What else is needed to eliminate the terrorist threat confronting Pakistan? A tough choice confronts Pakistan: is the country ready to act against militant groups on its soil that are involved in cross-border militancy? More importantly, what are we going to do about: a) Pakistani militant groups like the TTP, Jamaat-ul-Ahrar, and Lashkar-e-Islam based in Afghanistan; and b) transnational groups like Al-Qaeda and the Islamic State’s Afghanistan affiliate, IS-Khorasan which operate on both sides of the Pak-Afghan border?

Terrorism whether it kills Indians, Afghans, Pakistanis or any other nationality for whatever reason is inhumane and unjust. Without cleaning this mess from our soil, the fight against terrorism cannot be taken to its logical conclusion.

If a dispassionate cost-benefit-analysis is carried out, it is evident that the regional proxy wars have resulted in unintended consequences. These proxy wars have dented our image regionally and internationally, destroyed our pluralistic social fabric and damaged our tolerant religious ethos. The human and material costs incurred are besides this. Today, no UN member-state other than Pakistan raises the Kashmir issue in the United Nations General Assembly’s annual sessions. In Afghanistan we are seen as part of the problem – and part of the solution.

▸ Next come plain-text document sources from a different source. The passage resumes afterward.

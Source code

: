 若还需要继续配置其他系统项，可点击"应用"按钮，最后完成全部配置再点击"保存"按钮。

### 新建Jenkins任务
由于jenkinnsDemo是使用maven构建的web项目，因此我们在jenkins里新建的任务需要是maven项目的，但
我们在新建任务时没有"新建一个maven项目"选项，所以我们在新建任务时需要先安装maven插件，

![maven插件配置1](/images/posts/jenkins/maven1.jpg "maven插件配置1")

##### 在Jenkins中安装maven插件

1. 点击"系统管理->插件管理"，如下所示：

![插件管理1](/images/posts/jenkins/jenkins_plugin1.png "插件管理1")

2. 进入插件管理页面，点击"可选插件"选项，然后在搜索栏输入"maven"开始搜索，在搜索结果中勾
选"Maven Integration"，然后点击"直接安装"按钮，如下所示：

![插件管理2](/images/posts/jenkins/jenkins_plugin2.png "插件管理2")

 In retrospect, the proxy groups (Afghan mujahideen) nurtured to defeat Soviet Russia in the 1980s gave birth to Al-Qaeda and the Afghan Taliban. Similarly, support extended to the Afghan Taliban after 9/11 gave birth to the Pakistani Taliban. Moreover, the Punjabi Taliban evolved out of mainstream Kashmiri jihadi groups. With the rise of the Islamic State, a new breed of militancy is gaining ground in Pakistan in which militants from the existing array of terror outfits are joining IS. The busted pro-IS cell in Daska is a case in point.

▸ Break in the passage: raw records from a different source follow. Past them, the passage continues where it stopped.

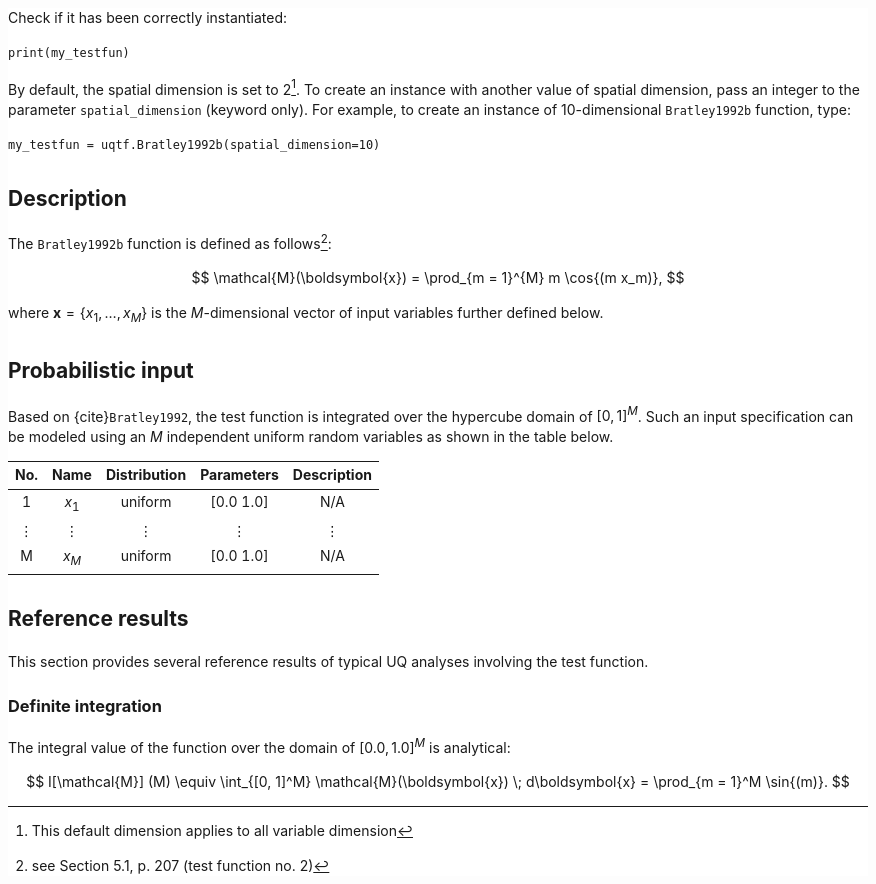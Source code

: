 Check if it has been correctly instantiated:

```{code-cell} ipython3
print(my_testfun)
```

By default, the spatial dimension is set to $2$[^default_dimension].
To create an instance with another value of spatial dimension,
pass an integer to the parameter `spatial_dimension` (keyword only).
For example, to create an instance of 10-dimensional `Bratley1992b` function,
type:

```{code-cell} ipython3
my_testfun = uqtf.Bratley1992b(spatial_dimension=10)
```

## Description

The `Bratley1992b` function is defined as follows[^location]:

$$
\mathcal{M}(\boldsymbol{x}) = \prod_{m = 1}^{M} m \cos{(m x_m)},
$$

where $\boldsymbol{x} = \{ x_1, \ldots, x_M \}$
is the $M$-dimensional vector of input variables further defined below.

## Probabilistic input

Based on {cite}`Bratley1992`, the test function is integrated over the 
hypercube domain of $[0, 1]^M$.
Such an input specification can be modeled using an $M$ independent uniform
random variables as shown in the table below.

| No.       |  Name    |  Distribution | Parameters | Description |
|:---------:|:--------:|:-------------:|:----------:|:-----------:|
|  1        | $x_1$    | uniform       | [0.0 1.0]  |     N/A     |
|  $\vdots$ | $\vdots$ | $\vdots$      | $\vdots$   |  $\vdots$   |
|  M        | $x_M$    | uniform       | [0.0 1.0]  |     N/A     |


## Reference results

This section provides several reference results of typical UQ analyses involving
the test function.

### Definite integration

The integral value of the function over the domain of $[0.0, 1.0]^M$
is analytical:

$$
I[\mathcal{M}] (M) \equiv \int_{[0, 1]^M} \mathcal{M}(\boldsymbol{x}) \; d\boldsymbol{x} = \prod_{m = 1}^M \sin{(m)}.
$$


[^location]: see Section 5.1, p. 207 (test function no. 2)
[^default_dimension]: This default dimension applies to all variable dimension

At another level, if we pay close attention to the links and nexus of these various militant outfits, they are inter-linked ideologically. In the conflict theatre their tactical and political strategies determine who their immediate enemy is. Otherwise their worldviews are identical and their demands for the Islamic rule or a Caliphate are also similar. For instance, Al-Qaeda demands at the global level what the Afghan Taliban demand in Afghanistan or the Pakistani Taliban ask for in Pakistan. Beyond the liberation of Kashmir from the Indian occupation, Islamization of the Pakistani society remains a broader mission of the Kashmiri Jihadi outfits.

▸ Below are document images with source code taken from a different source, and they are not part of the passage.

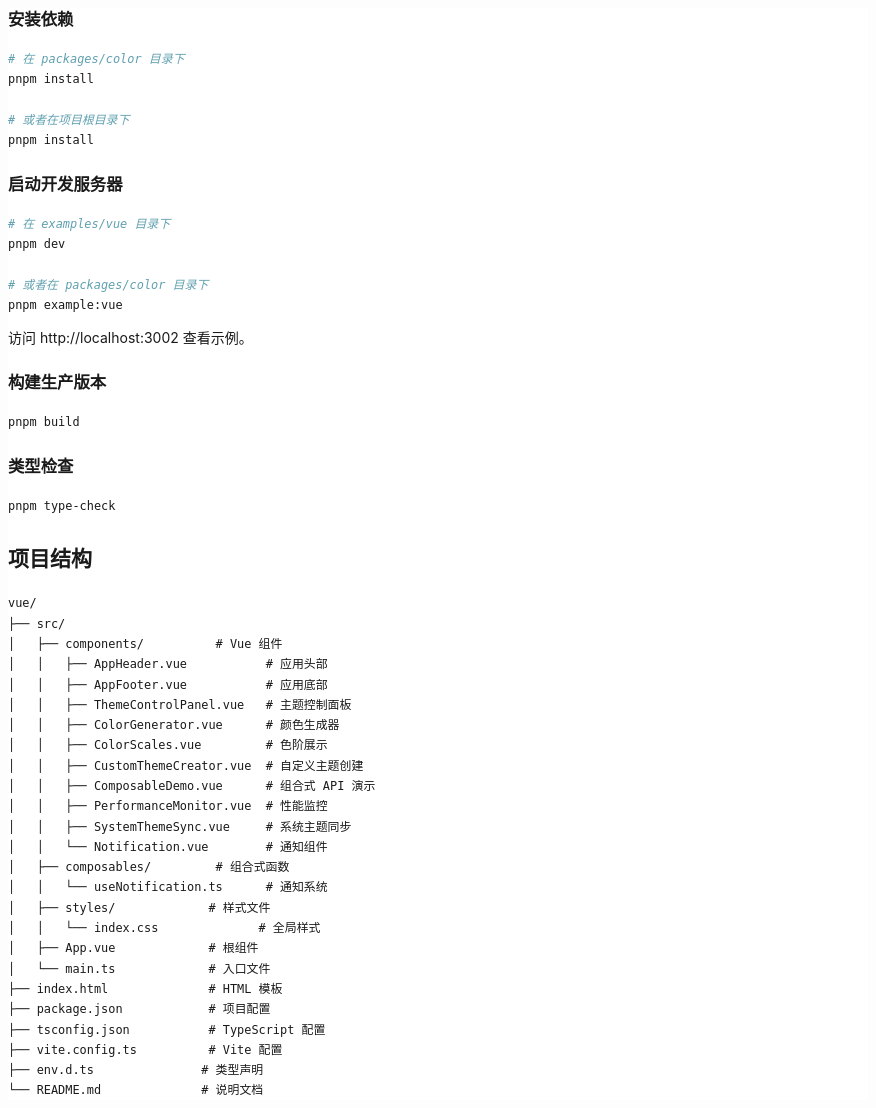 ### 安装依赖

```bash
# 在 packages/color 目录下
pnpm install

# 或者在项目根目录下
pnpm install
```

### 启动开发服务器

```bash
# 在 examples/vue 目录下
pnpm dev

# 或者在 packages/color 目录下
pnpm example:vue
```

访问 http://localhost:3002 查看示例。

### 构建生产版本

```bash
pnpm build
```

### 类型检查

```bash
pnpm type-check
```

## 项目结构

```
vue/
├── src/
│   ├── components/          # Vue 组件
│   │   ├── AppHeader.vue           # 应用头部
│   │   ├── AppFooter.vue           # 应用底部
│   │   ├── ThemeControlPanel.vue   # 主题控制面板
│   │   ├── ColorGenerator.vue      # 颜色生成器
│   │   ├── ColorScales.vue         # 色阶展示
│   │   ├── CustomThemeCreator.vue  # 自定义主题创建
│   │   ├── ComposableDemo.vue      # 组合式 API 演示
│   │   ├── PerformanceMonitor.vue  # 性能监控
│   │   ├── SystemThemeSync.vue     # 系统主题同步
│   │   └── Notification.vue        # 通知组件
│   ├── composables/         # 组合式函数
│   │   └── useNotification.ts      # 通知系统
│   ├── styles/             # 样式文件
│   │   └── index.css              # 全局样式
│   ├── App.vue             # 根组件
│   └── main.ts             # 入口文件
├── index.html              # HTML 模板
├── package.json            # 项目配置
├── tsconfig.json           # TypeScript 配置
├── vite.config.ts          # Vite 配置
├── env.d.ts               # 类型声明
└── README.md              # 说明文档
```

So, let’s get real and ask ourselves if we have learnt our lessons. More than the weak border controls at the Durand Line, the actual issue is continuation of the proxy-war in Afghanistan. For instance, the India-Pakistan border is fenced, well-guarded and efficiently patrolled but cross-border infiltration has continued in one form or the other. So, even a doubly fenced Afghanistan-Pakistan border with electrified barbed wire will not end militancy and terrorism as long as the ongoing proxy war in Afghanistan is not stopped.

Rather than closing down educational institutions it is time to shut down terror sanctuaries without differentiating between ‘good’ and ‘bad’ Taliban. Rather than arming our teachers we need to disarm the militants. Amid a highly securitised narrative and militarised counterterrorism policy, the last thing Pakistan needs is weaponisation of its educational institutes. No sane person in his right mind will ever condone this. If the border guards cannot stop terrorists at the border-crossing then expecting poorly trained security guards or teachers to fight them is wishful thinking.

Lastly, let us train and educate our children as open-minded critical-thinkers rather than shallow-minded hyper-nationalists. We need to build bridges with our neighbours rather than putting up walls at our borders or in our hearts.

The writer is an associate research fellow at the International Centre for Political Violence and Terrorism Research (ICPVTR) of the S Rajaratnam School of International Studies, Singapore.